Nick Bostrom, the Oxford philosopher who wrote Superintelligence in 2014, has reframed his decade-long argument. In a recent long-form interview and an accompanying 2026 paper, 'Optimal Timing for Superintelligence: Mundane Considerations for Existing People,' Bostrom shifts the central question of AI safety from whether humanity should build superintelligence to when it is optimal to do so.
The argument runs in two parts. First, advances in AI will produce systems that exceed human cognitive performance across virtually every domain — Bostrom's long-standing definition of superintelligence — and the only way humans retain meaningful agency is by understanding the decision-making procedures of the systems they live alongside. Interpretability, in this frame, isn't a research nicety; it's the prerequisite for not being managed by a mind that can outthink you.
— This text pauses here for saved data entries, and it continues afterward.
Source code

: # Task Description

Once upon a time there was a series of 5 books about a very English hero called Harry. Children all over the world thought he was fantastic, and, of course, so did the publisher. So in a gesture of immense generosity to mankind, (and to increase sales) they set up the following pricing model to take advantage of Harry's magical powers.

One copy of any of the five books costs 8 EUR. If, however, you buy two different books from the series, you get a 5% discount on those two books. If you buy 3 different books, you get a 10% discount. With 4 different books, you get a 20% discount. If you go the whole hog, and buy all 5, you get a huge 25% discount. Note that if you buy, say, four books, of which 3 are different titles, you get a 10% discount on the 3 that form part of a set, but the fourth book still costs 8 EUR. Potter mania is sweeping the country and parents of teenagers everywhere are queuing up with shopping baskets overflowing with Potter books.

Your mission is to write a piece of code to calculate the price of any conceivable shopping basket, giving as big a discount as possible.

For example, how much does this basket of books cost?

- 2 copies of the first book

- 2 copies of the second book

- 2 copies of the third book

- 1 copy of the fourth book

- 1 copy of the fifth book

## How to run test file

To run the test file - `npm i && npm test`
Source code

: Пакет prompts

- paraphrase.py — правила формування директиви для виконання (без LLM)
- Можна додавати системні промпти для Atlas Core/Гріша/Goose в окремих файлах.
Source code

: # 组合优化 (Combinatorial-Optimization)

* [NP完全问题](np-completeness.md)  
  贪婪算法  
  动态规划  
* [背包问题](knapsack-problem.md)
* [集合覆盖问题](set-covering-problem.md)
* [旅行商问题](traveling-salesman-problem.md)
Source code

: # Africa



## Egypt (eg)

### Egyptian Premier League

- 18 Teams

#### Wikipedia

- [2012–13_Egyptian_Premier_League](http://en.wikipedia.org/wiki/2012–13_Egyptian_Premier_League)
Second, and this is the new move, Bostrom argues the optimal arrival time for superintelligence is not 'as late as possible' or 'as early as possible' but somewhere in between — calibrated against the lifespans of currently living humans, the rate of progress on alignment, and the geopolitical risk window. Push superintelligence too late and the people alive today don't get to benefit from the upside. Push it too early and you arrive without the alignment toolkit.
The political reading is striking. Bostrom is widely associated with cautionary, slow-down arguments, and the new paper is explicitly more hurry-up than his earlier work — closer to the 'don't waste the lives of people alive now' framing that has become central to the effective accelerationist camp. That a foundational figure in the AI-safety canon is publishing optimal-timing math rather than precautionary-principle arguments is itself a signal of how the intellectual frontier of the field has moved in 2026.